The kids might enjoy watching TV and Noah really does seem to have a “need” to watch TV, at least it is the first thing he turns to for comfort and in boredom, but it’s really me that has the need. I love being able to “sleep in” on the couch when I have a bad morning. I love being able to shower during the day. I love being able to direct my children somewhere and have them go willingly and stay there so that I can get something done. I love sitting in front of it myself, watching brainless shows. I love being able to put it on even if it serves as only background noise. What don’t I like? I don’t like that I like those things! I want my children to grow up watching me doing the cooking and cleaning and be working right along side me. I want my kids to break out a game to play when they are bored. I want to have time to read to my children. I want my kids to learn at home, and actually learn! But it still hurts.
This is the labor pain; where I must endure something painful in order to give life to something completely new and wonderful. A woman rarely labors alone, she always has a support system in place, people to comfort and to encourage. She sometimes has a knowledgeable person present who can tell her how much further she has to go and to remind her about what she will gain from persevering through this trial. I find that comfort system in the blogs I read, my family, my husband, and mostly in my Lord. He is my Comforter, the one shouting at me in a mixture of excitement and angst, “you’re almost there, don’t stop yet!”
In many ways, labor is just like anything else in life. We go through the fire in our spiritual lives and come out sanctified and closer to God. We struggle to build up a marriage and end knowing each other better than we know ourselves. As a family, our goal is to be beacons to the world, to support and edify each other, to learn to serve and to unconditionally love each other. A family is a safe place to try new ideas, develop lasting friendships, to learn values and beliefs and bring glory to God. The television doesn’t help any of those things. It is a time waster. There is very little material benefit, and though there are good shows to watch (I personally like watching The Duggar’s show, 17 Kids and Counting), not watching them is just fine as well.
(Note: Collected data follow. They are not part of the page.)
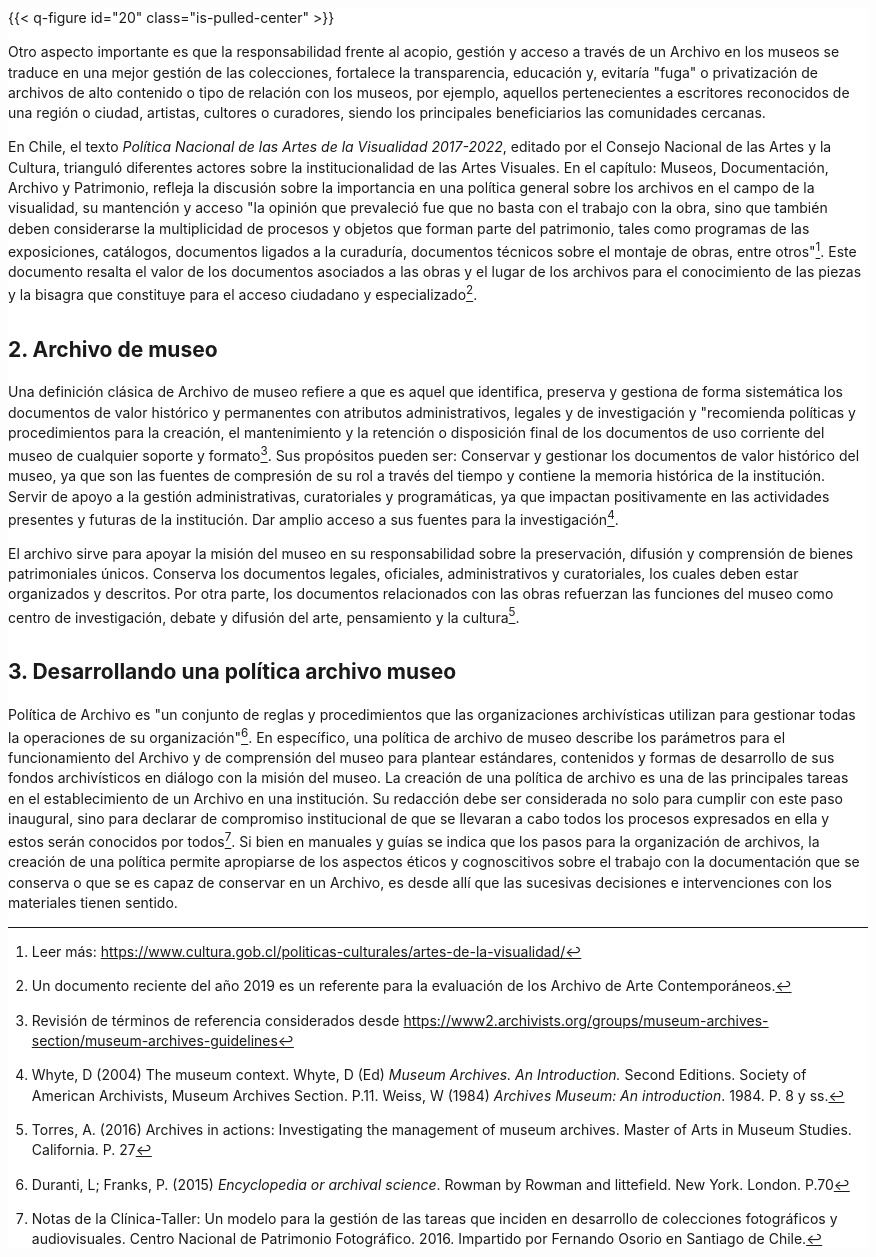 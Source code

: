 {{< q-figure id="20" class="is-pulled-center" >}}

Otro aspecto importante es que la responsabilidad frente al acopio, gestión y acceso a través de un Archivo en los museos se traduce en una mejor gestión de las colecciones, fortalece la transparencia, educación y, evitaría "fuga" o privatización de archivos de alto contenido o tipo de relación con los museos, por ejemplo, aquellos pertenecientes a escritores reconocidos de una región o ciudad, artistas, cultores o curadores, siendo los principales beneficiarios las comunidades cercanas.

En Chile, el texto *Política Nacional de las Artes de la Visualidad 2017-2022*, editado por el Consejo Nacional de las Artes y la Cultura, trianguló diferentes actores sobre la institucionalidad de las Artes Visuales. En el capítulo: Museos, Documentación, Archivo y Patrimonio, refleja la discusión sobre la importancia en una política general sobre los archivos en el campo de la visualidad, su mantención y acceso "la opinión que prevaleció fue que no basta con el trabajo con la obra, sino que también deben considerarse la multiplicidad de procesos y objetos que forman parte del patrimonio, tales como programas de las exposiciones, catálogos, documentos ligados a la curaduría, documentos técnicos sobre el montaje de obras, entre otros"[^10]. Este documento resalta el valor de los documentos asociados a las obras y el lugar de los archivos para el conocimiento de las piezas y la bisagra que constituye para el acceso ciudadano y especializado[^11].

## 2. Archivo de museo 

Una definición clásica de Archivo de museo refiere a que es aquel que identifica, preserva y gestiona de forma sistemática los documentos de valor histórico y permanentes con atributos administrativos, legales y de investigación y "recomienda políticas y procedimientos para la creación, el mantenimiento y la retención o disposición final de los documentos de uso corriente del museo de cualquier soporte y formato[^12]. Sus propósitos pueden ser: Conservar y gestionar los documentos de valor histórico del museo, ya que son las fuentes de compresión de su rol a través del tiempo y contiene la memoria histórica de la institución. Servir de apoyo a la gestión administrativas, curatoriales y programáticas, ya que impactan positivamente en las actividades presentes y futuras de la institución. Dar amplio acceso a sus fuentes para la investigación[^13].

El archivo sirve para apoyar la misión del museo en su responsabilidad sobre la preservación, difusión y comprensión de bienes patrimoniales únicos. Conserva los documentos legales, oficiales, administrativos y curatoriales, los cuales deben estar organizados y descritos. Por otra parte, los documentos relacionados con las obras refuerzan las funciones del museo como centro de investigación, debate y difusión del arte, pensamiento y la cultura[^14].

## 3. Desarrollando una política archivo museo 

Política de Archivo es "un conjunto de reglas y procedimientos que las organizaciones archivísticas utilizan para gestionar todas la operaciones de su organización"[^15]. En específico, una política de archivo de museo describe los parámetros para el funcionamiento del Archivo y de comprensión del museo para plantear estándares, contenidos y formas de desarrollo de sus fondos archivísticos en diálogo con la misión del museo. La creación de una política de archivo es una de las principales tareas en el establecimiento de un Archivo en una institución. Su redacción debe ser considerada no solo para cumplir con este paso inaugural, sino para declarar de compromiso institucional de que se llevaran a cabo todos los procesos expresados en ella y estos serán conocidos por todos[^16]. Si bien en manuales y guías se indica que los pasos para la organización de archivos, la creación de una política permite apropiarse de los aspectos éticos y cognoscitivos sobre el trabajo con la documentación que se conserva o que se es capaz de conservar en un Archivo, es desde allí que las sucesivas decisiones e intervenciones con los materiales tienen sentido.


[^1]: Este documento fue escrito el año 2017 y 2018 para la creación de la Política de Archivo MSSA. Con el objetivo de ser presentado en el Primer Encuentro Internacional de Archivos de Arte organizado por la Universidad Católica, el documento fue revisado y corregido en varios puntos el 27 de abril de 2022.
[^2]: La recuperación de documentos históricos del museo se realizó en octubre de 2011, a raíz de la entrega realizada por Carmen Waugh de documentos del Museo de la Solidaridad y Museo Internacional de la Resistencia. Otro grupo de documentos que componen los Fondos históricos, fueron donados por Miguel Rojas Mix por la misma fecha probablemente.
[^3]: Entre 2014-2016, el Archivo MSSA se adjudicó 2 proyectos Fondart para la financiar la organización de sus fondos históricos.
[^4]: Yarrow, A.; Clubb, B.; Draper, J (2009) Bibliotecas públicas, archivos y museos: tendencias de colaboración y cooperación. Federación Internacional de Asociaciones de Bibliotecarios y Bibliotecas*. IFLA profesional Reports* (133)
[^5]: Marcos normativos, legales y estado de los Museo en Chile puede revisarse en DIBAM: HACIA UNA POLÍTICA NACIONAL DE MUSEOS. Documento Base para la construcción de una Política Nacional de Museos. 2015. Subdirección Nacional de Bibliotecas Archivo y Museos: Política Nacional de Museos. Santiago 2018 [[https://www.museoschile.gob.cl/628/articles-83978_archivo_01.pdf]{.underline}](https://www.museoschile.gob.cl/628/articles-83978_archivo_01.pdf). El código de ética ICOM: Código de deontología del ICOM para Museos. 2017. [[https://icom.museum/wp-content/uploads/2018/07/ICOM-codigo-Es-web-1.pdf]{.underline}](https://icom.museum/wp-content/uploads/2018/07/ICOM-codigo-Es-web-1.pdf).
[^6]: Gutiérrez Usillos, Andrés (2010) Museología y Documentación. Criterios para la definición de un proyecto de documentación en museos. Ediciones Trea. Gijon, España. "El planteamiento teórico de la museología contextual "El bien cultural, y no solo el arqueológico, sino también la obra de arte o cualquier objeto en un sentido más amplio, además de constituir un reflejo de la sociedad o cultura que lo produjo, materializa las circunstancias de su propia historia desde su concepción inicial hasta su exposición en el museo. Al mismo tiempo, conserva las huellas del contexto en que se produjo, directas o indirectas, las circunstancias y, sobre todo, su ciclo vital. Y es necesario leer y recoger todas estas huellas, directas o relacionadas, para poder interpretarlas y dotar de un significado global, contextual y simbólico al objeto, contextualizado su historia y también el objeto dentro de la institución, como parte de su historia más reciente". P. 61.
[^7]: Elligott, M. (2008) Perspectives from the Museum of Modern Art Archives, New York. *Atlanti,* (18).Trieste. 369-377. P. 372.
[^8]: Giunta, A. (2010) Archivos: Políticas del conocimiento en arte de América Latina. *Errata* (1) Abril. P. 23
[^9]: Dávila Freire, M: El Centro de Estudios y Documentación del MACBA. Hacia un nuevo modelo de biblioteca de museo. Primeras *Jornadas sobre Bibliotecas de Museos. Nuevos medios y nuevos públicos*. Ministerio de Educación, Cultura y Deporte. P. 16.
[^10]: Leer más: https://www.cultura.gob.cl/politicas-culturales/artes-de-la-visualidad/
[^11]: Un documento reciente del año 2019 es un referente para la evaluación de los Archivo de Arte Contemporáneos.
[^12]: Revisión de términos de referencia considerados desde https://www2.archivists.org/groups/museum-archives-section/museum-archives-guidelines
[^13]: Whyte, D (2004) The museum context. Whyte, D (Ed) *Museum Archives. An Introduction.* Second Editions. Society of American Archivists, Museum Archives Section. P.11. Weiss, W (1984) *Archives Museum: An introduction*. 1984. P. 8 y ss.
[^14]: Torres, A. (2016) Archives in actions: Investigating the management of museum archives. Master of Arts in Museum Studies. California. P. 27
[^15]: Duranti, L; Franks, P. (2015) *Encyclopedia or archival science*. Rowman by Rowman and littefield. New York. London. P.70
[^16]: Notas de la Clínica-Taller: Un modelo para la gestión de las tareas que inciden en desarrollo de colecciones fotográficos y audiovisuales. Centro Nacional de Patrimonio Fotográfico. 2016. Impartido por Fernando Osorio en Santiago de Chile.
[^17]: Duranti, L.; Franks, P. *Encyclopedia of Archival science*. Rowman & Littlefield Lanham · Boulder • New York · London P. 144.
[^18]: Notas del Taller de Archivo. Samuel Salgado. Cenfoto. 2015.
[^19]: Mannon, M (2001-2002, invierno). Collaboratve Collection Devolopment. *Managing Archival Collections* (1-3) \[Trad, propia\]. www.archivesinfo.com
[^20]: Esto para el caso de los museos cuyos archivos pretendan organizar su archivo institucional, pero vale igualmente aquellos que destinan esfuerzo a fondos o colecciones temáticas como por ejemplo un Museo Regional que tenga un archivo dedicado a los principales exponentes de la cultura en su región.
[^21]: Lo importante es que sea reconocido como tal y tenga un espacio definido en el organigrama lo más cerca de la Dirección del Museo.
[^22]: Edmondson, R. (2004, abril) *Filosofía y principios de los archivos audiovisuales*. Organización de las Naciones Unidas para la Educación, la Ciencia y la Cultura P. 70
[^23]: Algunas preguntas están basadas en Osorio, F. (2016) *Clínica-taller Un modelo para la gestión de las tareas que inciden en el desarrollo de colecciones fotográficas y audiovisuales*. Cenfoto. Santiago-Chile. Una buena guía puede encontrar en: Vincent, S (1996) Gestion, traitement, conservation et diffusion des documents dans les musées: la place de l' archiviste. Archives (27-3) y en The National Archives (2018, march) *Wrtiting a Collections Development Policy and Plan*.
[^24]: Encyclopedia of Archival Science. op cit. P. 70. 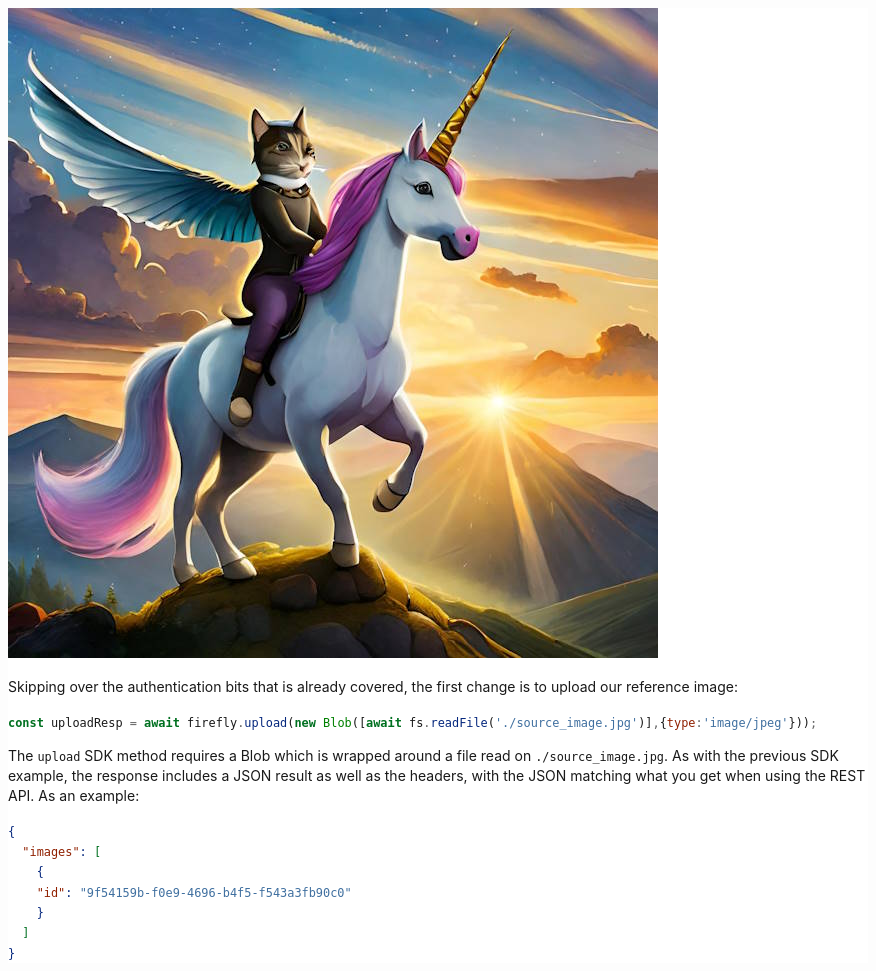 ![Generated image](../images/shot1.jpeg)

Skipping over the authentication bits that is already covered, the first change is to upload our reference image:

```js
const uploadResp = await firefly.upload(new Blob([await fs.readFile('./source_image.jpg')],{type:'image/jpeg'}));
```

The `upload` SDK method requires a Blob which is wrapped around a file read on `./source_image.jpg`. As with the previous SDK example, the response includes a JSON result as well as the headers, with the JSON matching what you get when using the REST API. As an example:

```json
{
  "images": [
    {
    "id": "9f54159b-f0e9-4696-b4f5-f543a3fb90c0"
    }
  ]
}
```

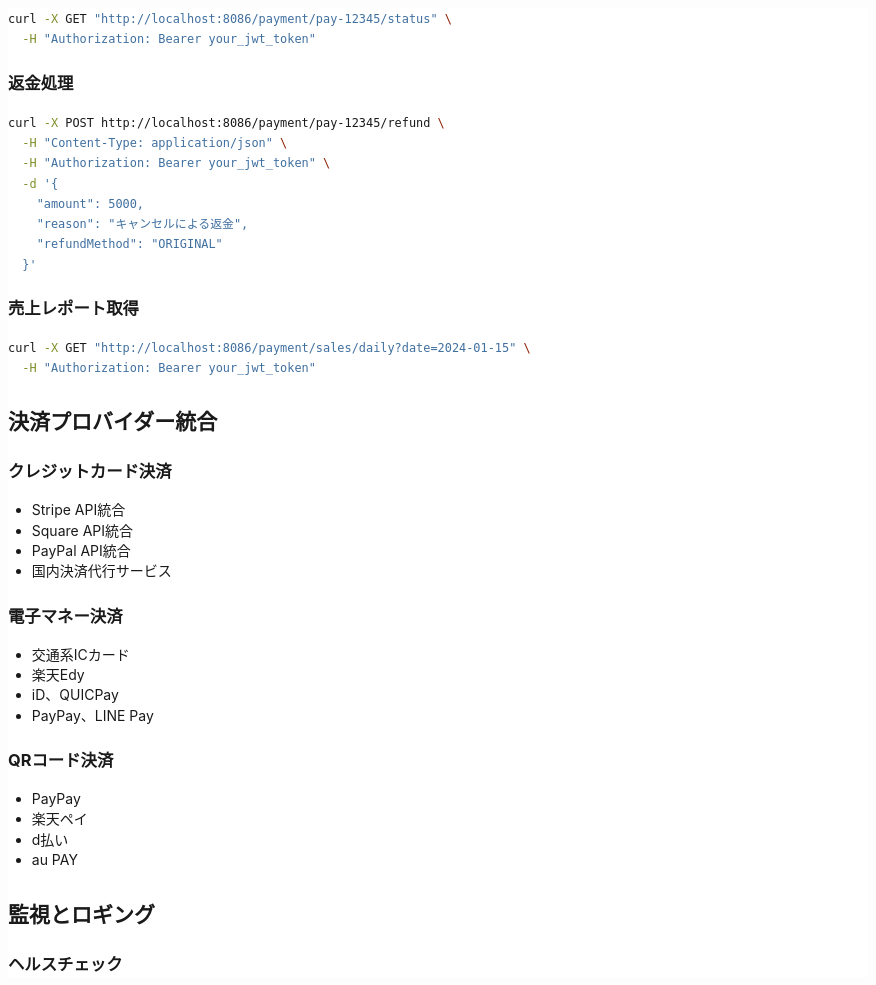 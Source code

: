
 ```bash
curl -X GET "http://localhost:8086/payment/pay-12345/status" \
  -H "Authorization: Bearer your_jwt_token"
```

### 返金処理

```bash
curl -X POST http://localhost:8086/payment/pay-12345/refund \
  -H "Content-Type: application/json" \
  -H "Authorization: Bearer your_jwt_token" \
  -d '{
    "amount": 5000,
    "reason": "キャンセルによる返金",
    "refundMethod": "ORIGINAL"
  }'
```

### 売上レポート取得

```bash
curl -X GET "http://localhost:8086/payment/sales/daily?date=2024-01-15" \
  -H "Authorization: Bearer your_jwt_token"
```

## 決済プロバイダー統合

### クレジットカード決済

- Stripe API統合
- Square API統合
- PayPal API統合
- 国内決済代行サービス

### 電子マネー決済

- 交通系ICカード
- 楽天Edy
- iD、QUICPay
- PayPay、LINE Pay

### QRコード決済

- PayPay
- 楽天ペイ
- d払い
- au PAY

## 監視とロギング

### ヘルスチェック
I was at my strongest over four years ago when, after having pushed for three and a half hours, my daughter was still unwilling to come out. They told me that I would need a C-Section and the doctor left to go prep the room. The last thing that I wanted was a C-Section. The nurse in front of me knew that and she told me that I didn’t need one, that I could do it. During the next 30 minutes I was pushing well and my daughter was crying on my stomach. Without that nurse, I might have given up. I knew better, I knew what I wanted but I didn’t think I could do it. I DID IT!!! I pray that I can go back to that moment when my will overcame my want.